- _Work task_
Please copy, exactly as they appear below, the lines from the one containing "Deploylah code create" through the one containing "# Contoh Tampilan".

- _Records shown_
=== Section Start ===

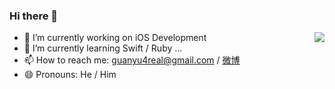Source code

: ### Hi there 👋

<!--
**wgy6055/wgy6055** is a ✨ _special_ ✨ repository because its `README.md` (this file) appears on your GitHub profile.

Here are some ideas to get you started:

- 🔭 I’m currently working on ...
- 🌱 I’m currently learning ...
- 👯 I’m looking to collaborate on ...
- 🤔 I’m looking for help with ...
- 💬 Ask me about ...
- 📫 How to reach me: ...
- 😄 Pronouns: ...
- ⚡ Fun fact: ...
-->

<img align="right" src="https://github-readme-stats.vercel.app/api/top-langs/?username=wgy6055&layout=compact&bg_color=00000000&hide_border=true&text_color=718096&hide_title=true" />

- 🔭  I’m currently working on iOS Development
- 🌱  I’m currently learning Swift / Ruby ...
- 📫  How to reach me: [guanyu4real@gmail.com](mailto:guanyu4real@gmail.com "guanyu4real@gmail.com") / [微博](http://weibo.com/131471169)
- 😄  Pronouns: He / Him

=== Section End ===
=== Section Start ===

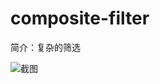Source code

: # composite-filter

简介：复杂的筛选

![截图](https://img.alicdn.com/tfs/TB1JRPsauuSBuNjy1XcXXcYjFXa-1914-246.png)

=== Section End ===
=== Section Start ===

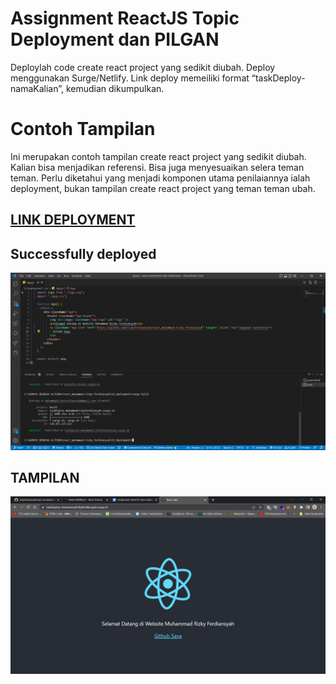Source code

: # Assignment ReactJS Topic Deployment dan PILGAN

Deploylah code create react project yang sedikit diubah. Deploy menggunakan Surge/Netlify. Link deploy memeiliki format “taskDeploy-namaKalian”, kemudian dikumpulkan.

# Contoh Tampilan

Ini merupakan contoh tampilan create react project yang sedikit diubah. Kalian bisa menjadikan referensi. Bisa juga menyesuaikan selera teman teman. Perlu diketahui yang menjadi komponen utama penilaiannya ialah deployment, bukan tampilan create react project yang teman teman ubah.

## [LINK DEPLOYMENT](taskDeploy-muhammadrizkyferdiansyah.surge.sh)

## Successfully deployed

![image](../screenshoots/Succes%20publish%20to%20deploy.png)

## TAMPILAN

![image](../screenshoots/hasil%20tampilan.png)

=== Section End ===

- _Reply to the task_
Deploylah code create react project yang sedikit diubah. Deploy menggunakan Surge/Netlify. Link deploy memeiliki format “taskDeploy-namaKalian”, kemudian dikumpulkan.

# Contoh Tampilan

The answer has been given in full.